Aunt Flo. The Curse. That time of the month. My husband calls it "girl week". Whatever you call it, we women have to deal with it. So the question is, is there a way to approach girl week frugally? And the more pressing question, have I taken this frugal thing too far? Hard to say.
The most popular of the ones mentioned was the Diva Cup, so I read more about it. Menstrual cups have actually been around since the 1930s and the design hasn't really changed at all. Basically, you insert it like a tampon and it catches everything instead of absorbing. (I promise, I'm totally blushing as I'm writing this.) The other difference is that they're reusable because they're made of silicone. You empty the cup, rinse it with hot water, and use it again. Apparently, they last for a long time (though the company says to replace it annually; other sites say this isn't necessary, saying that they can last for up to ten years). And, apparently, you don't need to use pads or tampons ever again. They're totally leak-proof and you can even wear it through the night, as there's no risk for toxic shock syndrome with the cups.
I read all that and thought, "Well, that's fine and dandy, but isn't it uncomfortable/messy/gross/weird?" So I did what I do with just about everything: I checked the reviews for the Diva Cup on Amazon. There were like 200 different reviews and the average rating was 4.5 stars, with review titles that said, "Life-altering!" and "So useful, so comfortable -- it will change your life!" and "I forgot I was even on my period!" And a lot of the reviews said something to the effect of "I was skeptical at first, but now I'm converted! I'll never go back!"
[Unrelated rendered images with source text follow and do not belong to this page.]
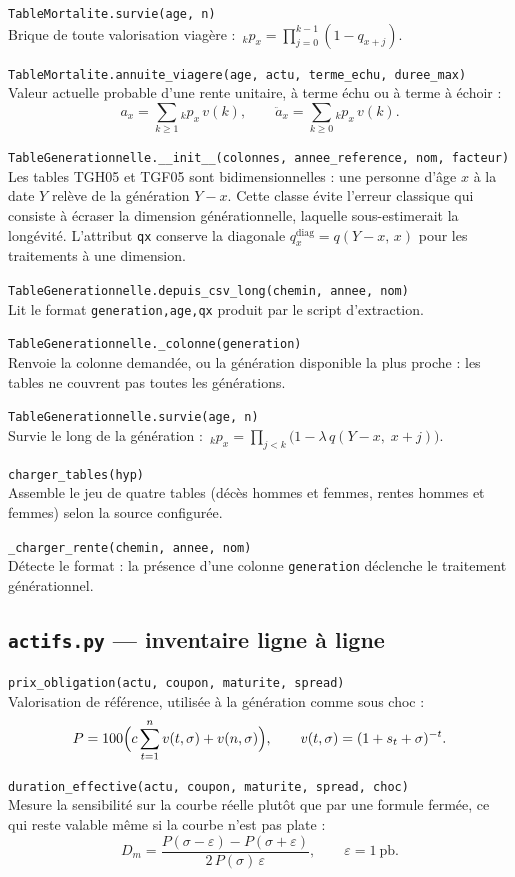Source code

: \documentclass[10pt,a4paper]{article}
\newcommand{\fn}[2]{\par\smallskip\textcolor{bleufonce}{\texttt{#1}}\\ #2\par}
\begin{document}
\fn{TableMortalite.survie(age, n)}{Brique de toute valorisation viagère :
$\,_k p_x = \prod_{j=0}^{k-1}(1 - q_{x+j})$.}

\fn{TableMortalite.annuite\_viagere(age, actu, terme\_echu, duree\_max)}{Valeur actuelle probable
d'une rente unitaire, à terme échu ou à terme à échoir :
\[
a_x = \sum_{k\ge 1} {}_k p_x\, v(k), \qquad
\ddot a_x = \sum_{k\ge 0} {}_k p_x\, v(k).
\]}

\fn{TableGenerationnelle.\_\_init\_\_(colonnes, annee\_reference, nom, facteur)}{Les tables TGH05
et TGF05 sont bidimensionnelles : une personne d'âge $x$ à la date $Y$ relève de la génération
$Y - x$. Cette classe évite l'erreur classique qui consiste à écraser la dimension
générationnelle, laquelle sous-estimerait la longévité. L'attribut \texttt{qx} conserve la
diagonale $q_x^{\text{diag}} = q(Y-x,\,x)$ pour les traitements à une dimension.}

\fn{TableGenerationnelle.depuis\_csv\_long(chemin, annee, nom)}{Lit le format
\texttt{generation,age,qx} produit par le script d'extraction.}

\fn{TableGenerationnelle.\_colonne(generation)}{Renvoie la colonne demandée, ou la génération
disponible la plus proche : les tables ne couvrent pas toutes les générations.}

\fn{TableGenerationnelle.survie(age, n)}{Survie le long de la génération :
$\,_k p_x = \prod_{j<k}\bigl(1 - \lambda\, q(Y-x,\; x+j)\bigr)$.}

\fn{charger\_tables(hyp)}{Assemble le jeu de quatre tables (décès hommes et femmes, rentes
hommes et femmes) selon la source configurée.}

\fn{\_charger\_rente(chemin, annee, nom)}{Détecte le format : la présence d'une colonne
\texttt{generation} déclenche le traitement générationnel.}

\subsection{\texttt{actifs.py} — inventaire ligne à ligne}

\fn{prix\_obligation(actu, coupon, maturite, spread)}{Valorisation de référence, utilisée à la
génération comme sous choc :
\[
P = 100\Bigl(c\sum_{t=1}^{n} v(t,\sigma) + v(n,\sigma)\Bigr),
\qquad v(t,\sigma) = (1+s_t+\sigma)^{-t}.
\]}

\fn{duration\_effective(actu, coupon, maturite, spread, choc)}{Mesure la sensibilité sur la
courbe réelle plutôt que par une formule fermée, ce qui reste valable même si la courbe n'est pas
plate :
\[
D_m = \frac{P(\sigma - \varepsilon) - P(\sigma + \varepsilon)}{2\,P(\sigma)\,\varepsilon},
\qquad \varepsilon = 1~\text{pb}.
\]}
\end{document}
So, I got brave and ordered one.
I'll admit, it's a little pricey. I bought mine off Amazon.com for about $23 + shipping (the price may vary). But, even if you spend only $5 a month on pads and tampons, that's $60 a year. In comparison, $23 is a bargain (like only spending $2 a month). And if it's true that you can use the same one for years, then the savings are even better. Plus, I know a lot of women stock up on pads and tampons as part of their emergency supplies and storage -- the menstrual cup would be an awesome solution for that.
I will spare you the details, but I did test it out. I'll tell you now, it lived up to the hype. It took a little while to figure it out, how to make it comfortable (there are different ways to fold it before using it. I suggest the 7-fold. Google it.), but after the first day, I had it down. And just like promised, it was leak-proof. I even wore it at night. That month, I only used one or two pads (just for back-up the first day). All the reviewers were right, too -- I totally forgot about it. I never thought I'd say anything about that time of the month being great, but it kind of was. It was almost like not even having a period.
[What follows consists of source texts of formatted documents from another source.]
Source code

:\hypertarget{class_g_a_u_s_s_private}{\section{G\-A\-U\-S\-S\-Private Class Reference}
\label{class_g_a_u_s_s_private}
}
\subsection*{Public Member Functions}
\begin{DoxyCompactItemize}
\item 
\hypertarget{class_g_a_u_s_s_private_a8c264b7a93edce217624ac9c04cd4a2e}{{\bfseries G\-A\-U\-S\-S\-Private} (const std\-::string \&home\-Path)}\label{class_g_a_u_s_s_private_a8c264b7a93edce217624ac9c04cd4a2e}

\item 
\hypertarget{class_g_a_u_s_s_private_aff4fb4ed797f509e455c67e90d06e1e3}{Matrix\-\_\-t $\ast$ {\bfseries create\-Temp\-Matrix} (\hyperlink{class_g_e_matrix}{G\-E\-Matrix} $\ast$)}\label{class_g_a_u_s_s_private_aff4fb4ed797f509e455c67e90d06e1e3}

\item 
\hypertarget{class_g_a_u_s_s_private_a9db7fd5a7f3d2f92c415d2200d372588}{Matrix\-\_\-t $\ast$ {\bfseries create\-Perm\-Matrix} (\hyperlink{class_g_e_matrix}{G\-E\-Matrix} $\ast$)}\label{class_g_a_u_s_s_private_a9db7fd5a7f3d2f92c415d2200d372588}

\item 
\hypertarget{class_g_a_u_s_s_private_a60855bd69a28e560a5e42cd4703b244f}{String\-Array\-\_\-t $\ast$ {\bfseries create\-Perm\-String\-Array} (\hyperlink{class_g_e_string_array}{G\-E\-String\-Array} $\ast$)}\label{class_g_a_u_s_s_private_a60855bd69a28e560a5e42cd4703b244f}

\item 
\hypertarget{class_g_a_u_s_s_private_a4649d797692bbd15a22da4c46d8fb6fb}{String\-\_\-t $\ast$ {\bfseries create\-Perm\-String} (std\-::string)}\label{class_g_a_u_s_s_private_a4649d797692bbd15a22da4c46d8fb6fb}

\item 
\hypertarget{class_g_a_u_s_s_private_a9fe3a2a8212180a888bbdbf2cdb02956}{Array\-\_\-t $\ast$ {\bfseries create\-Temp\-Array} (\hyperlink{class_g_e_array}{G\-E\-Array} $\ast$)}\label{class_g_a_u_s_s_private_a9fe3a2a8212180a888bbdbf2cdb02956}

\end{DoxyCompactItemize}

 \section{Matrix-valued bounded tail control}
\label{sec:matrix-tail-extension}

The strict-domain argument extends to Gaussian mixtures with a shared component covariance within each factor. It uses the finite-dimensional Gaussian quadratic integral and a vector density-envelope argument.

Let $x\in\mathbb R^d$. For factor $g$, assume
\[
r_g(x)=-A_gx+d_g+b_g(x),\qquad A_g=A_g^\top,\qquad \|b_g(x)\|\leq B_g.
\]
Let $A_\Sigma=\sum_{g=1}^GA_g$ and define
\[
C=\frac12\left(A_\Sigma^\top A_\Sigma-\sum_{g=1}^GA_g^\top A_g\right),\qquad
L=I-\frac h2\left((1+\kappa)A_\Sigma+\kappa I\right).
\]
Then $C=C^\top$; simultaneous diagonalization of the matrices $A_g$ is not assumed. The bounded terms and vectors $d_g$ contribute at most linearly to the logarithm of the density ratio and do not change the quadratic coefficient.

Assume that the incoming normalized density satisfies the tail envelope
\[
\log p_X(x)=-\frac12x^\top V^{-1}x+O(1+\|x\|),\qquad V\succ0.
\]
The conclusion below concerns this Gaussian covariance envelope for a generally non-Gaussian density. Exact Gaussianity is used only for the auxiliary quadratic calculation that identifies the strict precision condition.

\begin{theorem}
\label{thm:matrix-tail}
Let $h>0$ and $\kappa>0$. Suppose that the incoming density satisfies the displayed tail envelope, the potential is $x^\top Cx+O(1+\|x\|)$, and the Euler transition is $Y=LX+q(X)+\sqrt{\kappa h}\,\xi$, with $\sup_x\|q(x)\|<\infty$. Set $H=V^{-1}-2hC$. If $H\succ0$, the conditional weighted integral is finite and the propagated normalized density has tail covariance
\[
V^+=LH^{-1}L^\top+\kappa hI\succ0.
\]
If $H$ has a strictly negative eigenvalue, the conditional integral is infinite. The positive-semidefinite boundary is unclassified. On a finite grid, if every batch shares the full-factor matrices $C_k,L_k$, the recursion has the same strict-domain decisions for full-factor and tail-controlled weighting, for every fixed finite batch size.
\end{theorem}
I'm not going to go into the details on how to use it or some of the questions associated with it -- I'll refer you to the site. It's really helpful. You could also watch this video (you know, for a second opinion):
EcoStiletto's Rachel Breaks Down the Reusable Cup from EcoStiletto on Vimeo.
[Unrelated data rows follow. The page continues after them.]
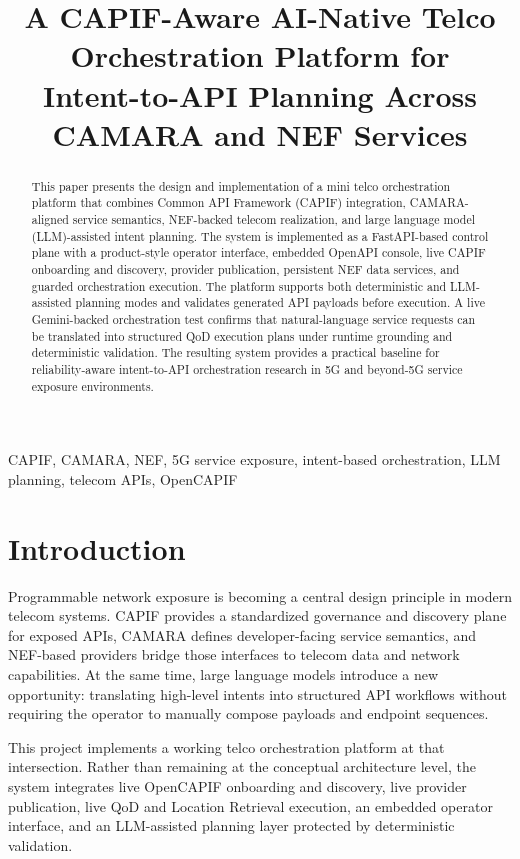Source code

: \documentclass[conference]{IEEEtran}
\title{A CAPIF-Aware AI-Native Telco Orchestration Platform for\\Intent-to-API Planning Across CAMARA and NEF Services}
\author{
\IEEEauthorblockN{T\"urkan Do\u{g}a Durak}
\IEEEauthorblockA{
CTTC Internship Project\\
Barcelona, Spain\\
\texttt{turkan.doga.durak@example.com}
}
}
\begin{document}
\maketitle

\begin{abstract}
This paper presents the design and implementation of a mini telco orchestration platform that combines Common API Framework (CAPIF) integration, CAMARA-aligned service semantics, NEF-backed telecom realization, and large language model (LLM)-assisted intent planning. The system is implemented as a FastAPI-based control plane with a product-style operator interface, embedded OpenAPI console, live CAPIF onboarding and discovery, provider publication, persistent NEF data services, and guarded orchestration execution. The platform supports both deterministic and LLM-assisted planning modes and validates generated API payloads before execution. A live Gemini-backed orchestration test confirms that natural-language service requests can be translated into structured QoD execution plans under runtime grounding and deterministic validation. The resulting system provides a practical baseline for reliability-aware intent-to-API orchestration research in 5G and beyond-5G service exposure environments.
\end{abstract}

\begin{IEEEkeywords}
CAPIF, CAMARA, NEF, 5G service exposure, intent-based orchestration, LLM planning, telecom APIs, OpenCAPIF
\end{IEEEkeywords}

\section{Introduction}

Programmable network exposure is becoming a central design principle in modern telecom systems. CAPIF provides a standardized governance and discovery plane for exposed APIs, CAMARA defines developer-facing service semantics, and NEF-based providers bridge those interfaces to telecom data and network capabilities. At the same time, large language models introduce a new opportunity: translating high-level intents into structured API workflows without requiring the operator to manually compose payloads and endpoint sequences.

This project implements a working telco orchestration platform at that intersection. Rather than remaining at the conceptual architecture level, the system integrates live OpenCAPIF onboarding and discovery, live provider publication, live QoD and Location Retrieval execution, an embedded operator interface, and an LLM-assisted planning layer protected by deterministic validation.
\end{document}
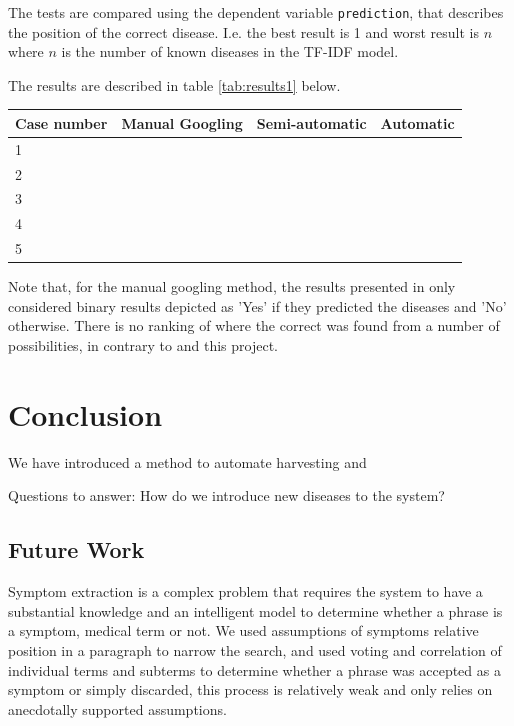 \documentclass[10pt,letterpaper,final]{article}
\begin{document}
The tests are compared using the dependent variable \texttt{prediction},
that describes the position of the correct disease. I.e. the best result
is 1 and worst result is $n$ where $n$ is the number of known diseases
in the TF-IDF model.

The results are described in table \ref{tab:results1} below.
\begin{center}
	\begin{tabular}{llll}
		Case number & Manual Googling & Semi-automatic & Automatic \\ \hline
		1 &  &  &  \\
		2 &  &  &  \\
		3 &  &  &  \\
		4 &  &  &  \\
		5 &  &  &  \\
	\end{tabular}
	\label{tab:results1}
\end{center}
Note that, for the manual googling method, the results presented in
\cite{googlingdiagnosis} only considered binary results depicted as
'Yes' if they predicted the diseases and 'No' otherwise. There is no
ranking of where the correct was found from a number of possibilities,
in contrary to \cite{jensenandersen} and this project.



\section{Conclusion}
\label{chap:conclusion}
We have introduced a method to automate harvesting and 

Questions to answer: How do we introduce new diseases to the system?


\subsection{Future Work}
Symptom extraction is a complex problem that requires the system to have
a substantial knowledge and an intelligent model to determine whether a
phrase is a symptom, medical term or not. We used assumptions of
symptoms relative position in a paragraph to narrow the search, and used
voting and correlation of individual terms and subterms to determine
whether a phrase was accepted as a symptom or simply discarded, this
process is relatively weak and only relies on anecdotally supported
assumptions.
\end{document}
I'll just put this right out there: it's a little more...how do I put this?...hands-on than the mainstream methods. It takes some getting used to at first, I'll admit. But, really, if you take a step back and look at the methods you use now, it's all kinda weird; you're just used to the norm. The only thing I didn't get about the Diva Cup was why it comes with a lapel pin of their logo. On that, your guess is as good as mine.